- EXERCISE MATERIALS:
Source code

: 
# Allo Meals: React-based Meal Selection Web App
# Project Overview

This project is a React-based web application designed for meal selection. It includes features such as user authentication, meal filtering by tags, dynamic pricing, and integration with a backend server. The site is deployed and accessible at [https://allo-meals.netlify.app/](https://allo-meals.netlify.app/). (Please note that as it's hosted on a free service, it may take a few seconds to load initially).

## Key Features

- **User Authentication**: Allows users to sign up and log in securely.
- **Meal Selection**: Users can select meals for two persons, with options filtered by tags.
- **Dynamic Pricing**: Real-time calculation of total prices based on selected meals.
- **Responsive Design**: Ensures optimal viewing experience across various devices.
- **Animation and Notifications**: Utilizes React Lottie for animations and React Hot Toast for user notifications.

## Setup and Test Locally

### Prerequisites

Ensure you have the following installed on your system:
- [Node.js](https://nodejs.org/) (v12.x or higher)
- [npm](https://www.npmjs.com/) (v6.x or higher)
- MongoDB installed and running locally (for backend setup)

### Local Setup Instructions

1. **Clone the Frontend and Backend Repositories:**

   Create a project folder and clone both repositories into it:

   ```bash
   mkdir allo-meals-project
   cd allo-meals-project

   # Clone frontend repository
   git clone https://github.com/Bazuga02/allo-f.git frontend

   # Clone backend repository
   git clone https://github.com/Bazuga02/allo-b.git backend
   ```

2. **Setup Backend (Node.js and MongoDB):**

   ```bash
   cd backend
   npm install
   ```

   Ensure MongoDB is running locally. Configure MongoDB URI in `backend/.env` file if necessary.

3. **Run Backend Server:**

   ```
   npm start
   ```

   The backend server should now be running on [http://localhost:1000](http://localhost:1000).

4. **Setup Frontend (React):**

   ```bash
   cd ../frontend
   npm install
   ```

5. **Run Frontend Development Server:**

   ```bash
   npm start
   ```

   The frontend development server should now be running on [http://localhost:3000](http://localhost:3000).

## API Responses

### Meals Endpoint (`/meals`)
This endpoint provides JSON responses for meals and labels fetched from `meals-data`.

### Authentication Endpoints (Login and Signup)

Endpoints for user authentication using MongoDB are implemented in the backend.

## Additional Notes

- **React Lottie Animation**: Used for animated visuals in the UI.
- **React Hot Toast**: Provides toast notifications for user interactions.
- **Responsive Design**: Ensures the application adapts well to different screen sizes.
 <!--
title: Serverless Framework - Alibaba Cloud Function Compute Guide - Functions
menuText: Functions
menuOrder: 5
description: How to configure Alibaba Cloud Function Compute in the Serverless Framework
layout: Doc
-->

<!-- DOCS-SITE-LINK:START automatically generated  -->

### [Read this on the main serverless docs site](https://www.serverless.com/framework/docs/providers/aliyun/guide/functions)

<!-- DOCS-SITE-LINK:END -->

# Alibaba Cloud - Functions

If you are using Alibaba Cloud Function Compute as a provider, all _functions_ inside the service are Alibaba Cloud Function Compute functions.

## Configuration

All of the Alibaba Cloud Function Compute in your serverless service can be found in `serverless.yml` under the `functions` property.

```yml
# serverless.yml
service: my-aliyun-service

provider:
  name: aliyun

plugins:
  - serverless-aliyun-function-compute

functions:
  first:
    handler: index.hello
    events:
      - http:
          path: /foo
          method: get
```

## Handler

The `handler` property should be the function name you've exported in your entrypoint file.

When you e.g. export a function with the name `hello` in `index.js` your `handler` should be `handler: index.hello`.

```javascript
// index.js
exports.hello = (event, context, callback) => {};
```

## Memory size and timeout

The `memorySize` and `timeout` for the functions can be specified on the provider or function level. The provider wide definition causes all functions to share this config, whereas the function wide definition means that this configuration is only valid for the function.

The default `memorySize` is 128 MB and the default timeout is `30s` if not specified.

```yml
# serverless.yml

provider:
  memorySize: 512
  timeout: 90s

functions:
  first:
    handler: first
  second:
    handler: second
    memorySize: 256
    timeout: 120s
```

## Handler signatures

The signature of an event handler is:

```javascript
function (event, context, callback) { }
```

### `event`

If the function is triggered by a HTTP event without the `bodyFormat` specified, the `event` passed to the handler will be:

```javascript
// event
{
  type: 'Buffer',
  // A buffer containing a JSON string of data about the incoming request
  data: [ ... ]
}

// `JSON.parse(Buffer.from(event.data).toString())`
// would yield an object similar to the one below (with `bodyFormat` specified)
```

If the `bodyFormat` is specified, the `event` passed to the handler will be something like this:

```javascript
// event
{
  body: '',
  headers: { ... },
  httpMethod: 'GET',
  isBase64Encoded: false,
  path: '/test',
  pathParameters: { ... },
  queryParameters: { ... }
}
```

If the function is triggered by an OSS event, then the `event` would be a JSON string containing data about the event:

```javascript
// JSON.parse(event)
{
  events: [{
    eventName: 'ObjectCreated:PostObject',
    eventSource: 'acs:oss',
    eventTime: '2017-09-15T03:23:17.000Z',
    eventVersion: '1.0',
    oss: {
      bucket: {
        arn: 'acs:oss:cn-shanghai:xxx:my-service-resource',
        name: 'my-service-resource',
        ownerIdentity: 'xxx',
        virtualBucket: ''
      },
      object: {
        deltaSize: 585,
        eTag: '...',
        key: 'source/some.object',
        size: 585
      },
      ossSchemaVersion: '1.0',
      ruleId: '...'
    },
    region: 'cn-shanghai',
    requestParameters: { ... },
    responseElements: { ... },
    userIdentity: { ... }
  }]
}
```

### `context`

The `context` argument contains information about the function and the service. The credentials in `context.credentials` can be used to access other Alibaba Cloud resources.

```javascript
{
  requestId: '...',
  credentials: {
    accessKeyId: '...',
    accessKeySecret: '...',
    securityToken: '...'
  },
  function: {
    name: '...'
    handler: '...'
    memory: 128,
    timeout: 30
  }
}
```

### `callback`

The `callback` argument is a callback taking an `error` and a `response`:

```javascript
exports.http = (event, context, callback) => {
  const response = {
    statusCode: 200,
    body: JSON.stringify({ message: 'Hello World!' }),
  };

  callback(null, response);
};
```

- TASK DETAILS:
Among the entries above, how many lines have the string "would" in them? Only the number should be given.

- ANSWER TO THE EXERCISE:
2